** Opening DATA FOR THIS EXERCISE block **

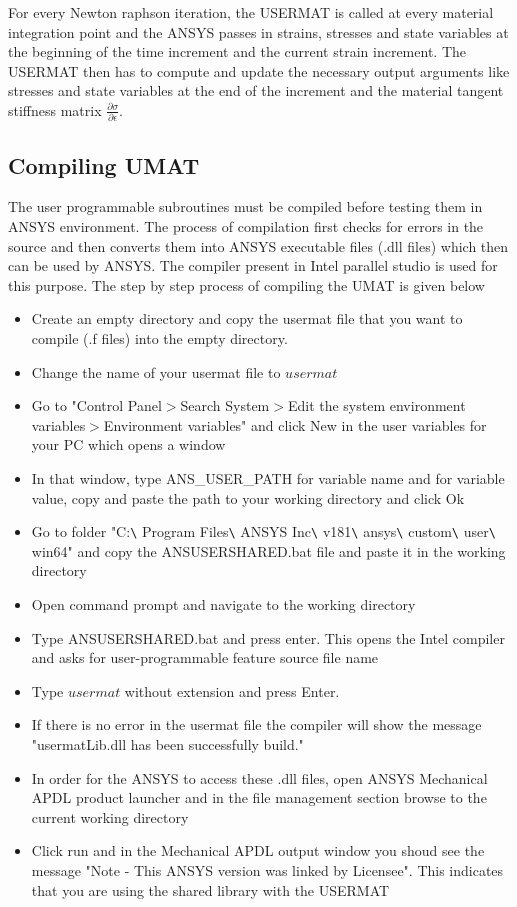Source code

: \documentclass[a4paper,12pt]{extarticle}
\begin{document}
For every Newton raphson iteration, the USERMAT is called at every material integration point and the ANSYS passes in strains, stresses and state variables at the beginning of the time increment and the current strain increment. The USERMAT then has to compute and update the necessary output arguments like stresses and state variables at the end of the increment and the material tangent stiffness matrix $\frac{\partial \sigma}{\partial \epsilon} $.
\vspace*{0.6cm}
\subsection{Compiling UMAT}
\indent\indent\indent The user programmable subroutines must be compiled before testing them in ANSYS environment. The process of compilation first checks for errors in the source and then converts them into ANSYS executable files (.dll files) which then can be used by ANSYS. The compiler present in Intel parallel studio is used for this purpose. The step by step process of compiling the UMAT is given below\\
\begin{itemize}
\item Create an empty directory and copy the usermat file that you want to compile (.f files) into the empty directory.
\item Change the name of your usermat file to $usermat$
\item Go to "Control Panel$>$Search System$>$Edit the system environment variables$>$Environment variables" and click New in the user variables for your PC which opens a window
\item In that window, type ANS\_USER\_PATH for variable name and for variable value, copy and paste the path to your working directory and click Ok
\item Go to folder "C:\texttt{\textbackslash} Program Files\texttt{\textbackslash} ANSYS Inc\texttt{\textbackslash} v181\texttt{\textbackslash} ansys\texttt{\textbackslash} custom\texttt{\textbackslash} user\texttt{\textbackslash} win64" and copy the ANSUSERSHARED.bat file and paste it in the working directory
\item Open command prompt and navigate to the working directory
\item Type ANSUSERSHARED.bat and press enter. This opens the Intel compiler and asks for user-programmable feature source file name
\item Type $usermat$ without extension and press Enter.
\item If there is no error in the usermat file the compiler will show the message "usermatLib.dll has been successfully build."  
\item In order for the ANSYS to access these .dll files, open ANSYS Mechanical APDL product launcher and in the file management section browse to the current working directory
\item Click run and in the Mechanical APDL output window you shoud see the message "Note - This ANSYS version was linked by Licensee". This indicates that you are using the shared library with the USERMAT\\
\end{itemize} 
\end{document}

** Closing DATA FOR THIS EXERCISE block **

| AIM OF THE EXERCISE |
If a line contains the word "compiler", it counts; say how many such lines the records hold, and give only that number.

| EXERCISE SOLUTION |
3